They have to use the same key to decrypt it as you used to encrypt
it. Well, this is a problem, this is inconvenient, because how are you
going to tell them what that key is, what’re you going to do, tell
them over the telephone? If someone can intercept the message, they
can intercept the key. So this has been the central problem in
cryptography for the past couple of millenia. There’s been a lots of
different ways of encrypting information, but they all have this
problem.

If you had a secure channel for exchanging keys, why do you
need any cryptography at all? So, in the late 1970s, somebody came
up with an idea for encrypting information with two keys. The two
keys are mathematically related. You use one of the keys to encrypt
the message, and use the other key to decrpyt the message. As a
matter of fact, the keys have a kind of yin-yang relationship, so that
either one of them can decrypt what the other one can encrypt. So
everybody randomly generates a pair of these keys, the keys are
mathematically related, and they can be split apart like cracking a
coin in half, and the jagged edges stick together just right. They can
publish one of the keys, and keep the other one secret.

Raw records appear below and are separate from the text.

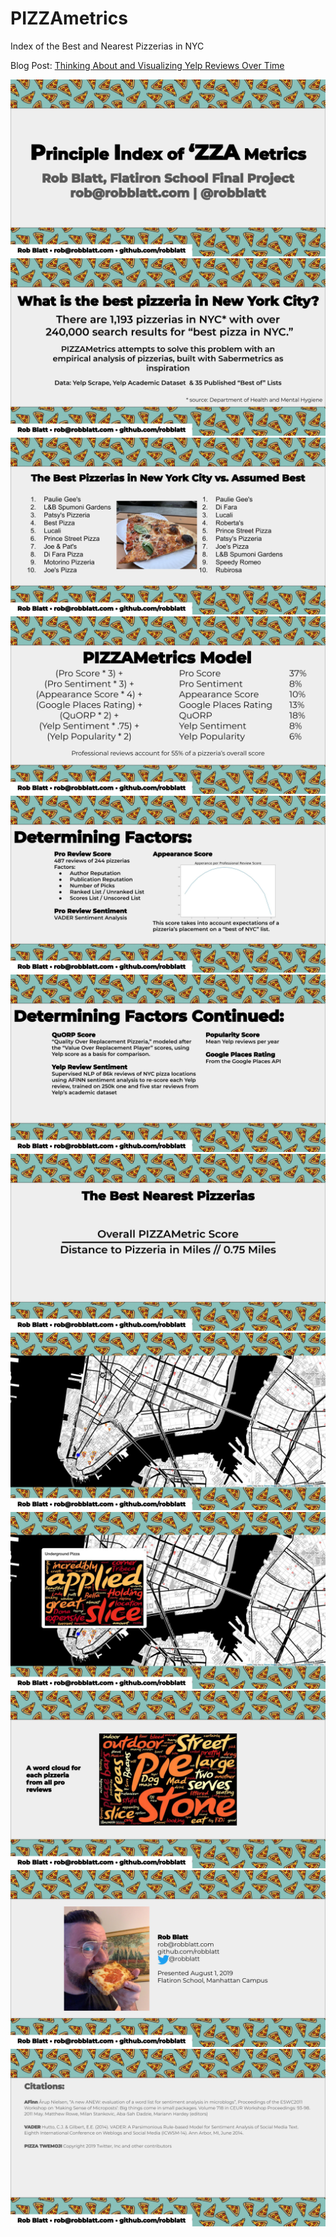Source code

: # PIZZAmetrics
Index of the Best and Nearest Pizzerias in NYC

Blog Post: [Thinking About and Visualizing Yelp Reviews Over Time](https://medium.com/@robblatt/thinking-about-yelp-reviews-over-time-48a36b5660a8?sk=6190625641349230e0b24cb3f78ad95e)

![presentation page 1](https://raw.githubusercontent.com/robblatt/PIZZAmetrics/master/images/presentation/presentation1.jpg)
![presentation page 2](https://raw.githubusercontent.com/robblatt/PIZZAmetrics/master/images/presentation/presentation2.jpg)
![presentation page 3](https://raw.githubusercontent.com/robblatt/PIZZAmetrics/master/images/presentation/presentation3.jpg)
![presentation page 4](https://raw.githubusercontent.com/robblatt/PIZZAmetrics/master/images/presentation/presentation4.jpg)
![presentation page 5](https://raw.githubusercontent.com/robblatt/PIZZAmetrics/master/images/presentation/presentation5.jpg)
![presentation page 6](https://raw.githubusercontent.com/robblatt/PIZZAmetrics/master/images/presentation/presentation6.jpg)
![presentation page 7](https://raw.githubusercontent.com/robblatt/PIZZAmetrics/master/images/presentation/presentation7.jpg)
![presentation page 8](https://raw.githubusercontent.com/robblatt/PIZZAmetrics/master/images/presentation/presentation8.jpg)
![presentation page 9](https://raw.githubusercontent.com/robblatt/PIZZAmetrics/master/images/presentation/presentation9.jpg)
![presentation page 10](https://raw.githubusercontent.com/robblatt/PIZZAmetrics/master/images/presentation/presentation10.jpg)
![presentation page 11](https://raw.githubusercontent.com/robblatt/PIZZAmetrics/master/images/presentation/presentation11.jpg)
![presentation page 12](https://raw.githubusercontent.com/robblatt/PIZZAmetrics/master/images/presentation/presentation12.jpg)
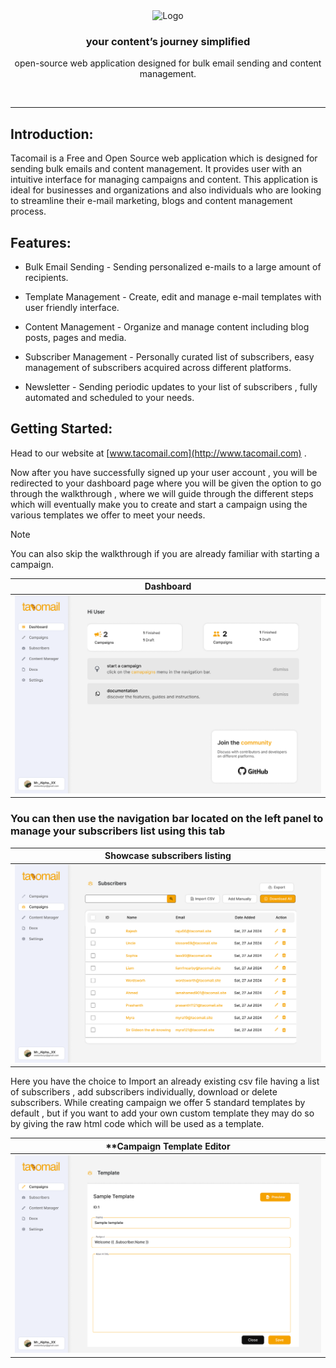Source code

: <div align="center">
  <img src="https://github.com/NotMugil/tacomail/blob/b14a0aa475c2c6052915e1107a72fc2d9bdbc946/attachments/tacomail.svg" width="500" alt="Logo"/><br/>
  <h3>your content’s journey simplified</h3>
  <p>open-source web application designed for bulk email sending and content management.
<!--   <p align="center"><a href="">s</a> · <a href="">d</a> · <a href="">a</a></p> 	 -->
</div>
<br />

---

## Introduction:

Tacomail is a Free and Open Source web application which is designed for sending bulk emails and content management. It provides user with an intuitive interface for managing campaigns and content. This application is ideal for businesses and organizations and also individuals who are looking to streamline their e-mail marketing, blogs and content management process.

## Features:

*   Bulk Email Sending - Sending personalized e-mails to a large amount of recipients.
    
*   Template Management - Create, edit and manage e-mail templates with user friendly interface.
    
*   Content Management - Organize and manage content including blog posts, pages and media.
    
*   Subscriber Management - Personally curated list of subscribers, easy management of subscribers acquired across different platforms.
    
*   Newsletter - Sending periodic updates to your list of subscribers , fully automated and scheduled to your needs.
    

## Getting Started:

Head to our website at [www.tacomail.com](http://www.tacomail.com) .

Now after you have successfully signed up your user account , you will be redirected to your dashboard page where you will be given the option to go through the walkthrough , where we will guide through the different steps which will eventually make you to create and start a campaign using the various templates we offer to meet your needs.

  > [!NOTE]
  > You can also skip the walkthrough if you are already familiar with starting a campaign.

| **Dashboard**                                                       |
| --------------------------------------------------------------------|
| ![Subscribers Desktop.png](./attachments/Subscribers_Desktop_1.png) |

### You can then use the navigation bar located on the left panel to manage your subscribers list using this tab
| **Showcase subscribers listing**                                                    |
| ------------------------------------------------------------------------------------|
|![Listing Subscribers Desktop 1.png](./attachments/Listing_Subscribers_Desktop_1.png)|

Here you have the choice to Import an already existing csv file having a list of subscribers , add subscribers individually, download or delete subscribers. While creating campaign we offer 5 standard templates by default , but if you want to add your own custom template they may do so by giving the raw html code which will be used as a template.

| **Campaign Template Editor                                            | 
| --------------------------------------------------------------------- |
| ![Subscribers Desktop 2.png](./attachments/Subscribers_Desktop_2.png) |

Now, unlike
cracking the coin in half, you can’t look at the jagged edge, and
figure out what the other jagged edge is going to look like. In fact,
you can’t look at the published key and figure out what the secret
key is without spending centuries of supercomputer time to do it.
This means that any time anybody wants to send you a message,
they can encrypt that message with your public key, and then you
can decrypt the message with your secret key. If you want to send
them a message, then you can encrypt the message with their public
key, and then they can decrypt it with their secret key. Everybody
who wants to participate in this system can generate a pair of these
keys, publish one of them, and keep the other one secret.
Everybody’s published key can end up in a big public key directory,
like a phone book, or an electronic bulletin board, or something like
that. You can look up somebody’s public key, encrypt a message to
them, and send it to them. They’re the only ones that can read it,
because they’re the only ones that have the corresponding secret
key.

J: Are there any such directories now?

P: Well, actually, there are starting to be directories like that. For
PGP, there are some public key directories on Internet. You can just
send an electronic inquiry saying “Give me the key for
[somebody],” and it’ll send you their key back, their public key.

J: The convention I’ve seen has been the inclusion of the public key
in an email message posted to a mailing list.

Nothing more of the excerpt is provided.